NAR Forecast: Modest Increase in Home Sales Expected in 2016
Following the housing market’s best year in nearly a decade, existing-home sales are forecasted to expand in 2016 at a more moderate pace. INCLUDES VIDEO
WASHINGTON — January 12, 2016 — Following the housing market's best year in nearly a decade, existing-home sales are forecasted to expand in 2016 at a more moderate pace as pent-up buyer demand combats affordability pressures and meager economic growth, according to National Association of Realtors® Chief Economist Lawrence Yun in a newly-released video on his 2016 housing market expectations.
In the NAR-published video, Yun discusses his expectations for the U.S. economy and housing market in 2016 and points to pent-up demand, sustained job growth and improving inventory conditions as his reasons for an expected gain (from 2015) in new and existing-home sales (view infographic).
Despite his forecasted increase in sales, Yun cites rising mortgage rates, home prices still outpacing wages and shaky global economic conditions as headwinds that will likely hold back a stronger pace of sales.
"This year the housing market may only squeak out 1 to 3 percent growth in sales because of slower economic expansion and rising mortgage rates," Yun says in the video. "Furthermore, the continued rise in home prices will occur due to the fact that we will again encounter housing shortages in many markets because of the cumulative effect of homebuilders under producing for multiple years.

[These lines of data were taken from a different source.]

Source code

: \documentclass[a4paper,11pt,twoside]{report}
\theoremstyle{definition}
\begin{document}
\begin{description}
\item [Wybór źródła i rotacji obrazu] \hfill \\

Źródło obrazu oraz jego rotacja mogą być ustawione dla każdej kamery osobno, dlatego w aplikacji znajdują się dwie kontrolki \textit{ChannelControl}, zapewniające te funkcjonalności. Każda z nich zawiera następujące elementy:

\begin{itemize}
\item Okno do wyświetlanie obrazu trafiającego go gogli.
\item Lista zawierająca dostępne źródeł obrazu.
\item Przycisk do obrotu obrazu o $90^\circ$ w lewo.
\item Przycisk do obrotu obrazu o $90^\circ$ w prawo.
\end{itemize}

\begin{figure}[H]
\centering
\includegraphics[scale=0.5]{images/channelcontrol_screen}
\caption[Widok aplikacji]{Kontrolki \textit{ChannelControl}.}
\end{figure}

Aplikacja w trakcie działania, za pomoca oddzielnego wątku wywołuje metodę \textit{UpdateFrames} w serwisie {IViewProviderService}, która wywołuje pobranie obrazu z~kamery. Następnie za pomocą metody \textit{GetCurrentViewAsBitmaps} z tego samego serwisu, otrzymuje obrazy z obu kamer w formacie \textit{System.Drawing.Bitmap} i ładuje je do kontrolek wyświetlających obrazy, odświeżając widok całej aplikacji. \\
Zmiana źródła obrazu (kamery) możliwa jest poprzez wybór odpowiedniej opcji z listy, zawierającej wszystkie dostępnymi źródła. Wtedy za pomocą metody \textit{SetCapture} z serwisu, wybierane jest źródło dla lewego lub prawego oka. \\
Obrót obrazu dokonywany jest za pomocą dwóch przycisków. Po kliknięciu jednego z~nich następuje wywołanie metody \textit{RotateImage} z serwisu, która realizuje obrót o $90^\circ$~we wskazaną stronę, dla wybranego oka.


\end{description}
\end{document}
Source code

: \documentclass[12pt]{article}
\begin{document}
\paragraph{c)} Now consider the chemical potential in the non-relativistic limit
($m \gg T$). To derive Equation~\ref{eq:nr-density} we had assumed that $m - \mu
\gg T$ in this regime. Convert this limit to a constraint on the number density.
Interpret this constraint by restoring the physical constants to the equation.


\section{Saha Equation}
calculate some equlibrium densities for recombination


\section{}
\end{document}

Once the spring buying season begins, we'll begin to feel that again."
With one month of data remaining for 20151, Yun expects total existing-homes sales to finish the year up 6.5 percent from 2014 at a pace of around 5.26 million —the highest since 2006, but roughly 25 percent below the prior peak set in 2005 (7.08 million). The national median existing-home price for all of 2015 will be close to $221,200, up around 6 percent from 2014. In 2016, existing sales are expected to grow between 1 and 2 percent (5.30 to 5.40 million) and prices between 5 and 6 percent.